### WHAT IS BEING ASKED
Please copy out every line in the entries that includes the word "Check".

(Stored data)
::::

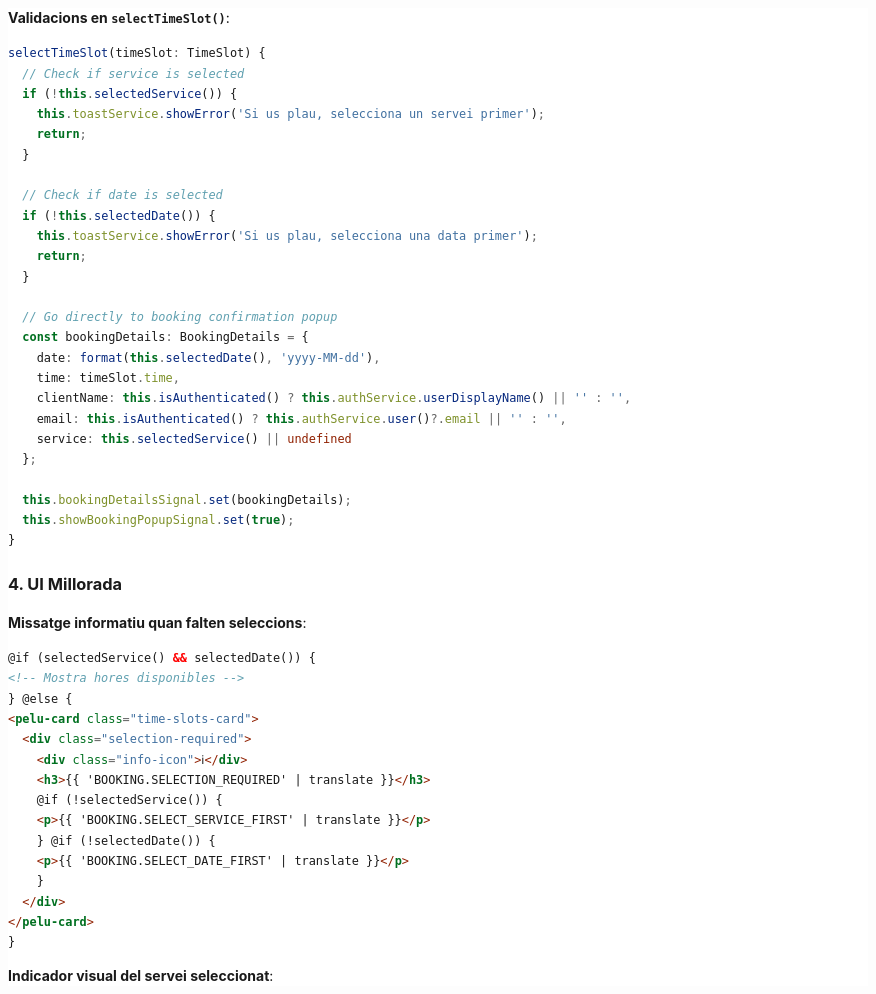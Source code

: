 **Validacions en `selectTimeSlot()`**:

```typescript
selectTimeSlot(timeSlot: TimeSlot) {
  // Check if service is selected
  if (!this.selectedService()) {
    this.toastService.showError('Si us plau, selecciona un servei primer');
    return;
  }

  // Check if date is selected
  if (!this.selectedDate()) {
    this.toastService.showError('Si us plau, selecciona una data primer');
    return;
  }

  // Go directly to booking confirmation popup
  const bookingDetails: BookingDetails = {
    date: format(this.selectedDate(), 'yyyy-MM-dd'),
    time: timeSlot.time,
    clientName: this.isAuthenticated() ? this.authService.userDisplayName() || '' : '',
    email: this.isAuthenticated() ? this.authService.user()?.email || '' : '',
    service: this.selectedService() || undefined
  };

  this.bookingDetailsSignal.set(bookingDetails);
  this.showBookingPopupSignal.set(true);
}
```

### **4. UI Millorada**

**Missatge informatiu quan falten seleccions**:

```html
@if (selectedService() && selectedDate()) {
<!-- Mostra hores disponibles -->
} @else {
<pelu-card class="time-slots-card">
  <div class="selection-required">
    <div class="info-icon">ℹ️</div>
    <h3>{{ 'BOOKING.SELECTION_REQUIRED' | translate }}</h3>
    @if (!selectedService()) {
    <p>{{ 'BOOKING.SELECT_SERVICE_FIRST' | translate }}</p>
    } @if (!selectedDate()) {
    <p>{{ 'BOOKING.SELECT_DATE_FIRST' | translate }}</p>
    }
  </div>
</pelu-card>
}
```

**Indicador visual del servei seleccionat**:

::::

### SOLVED PROBLEM
  // Check if service is selected
  // Check if date is selected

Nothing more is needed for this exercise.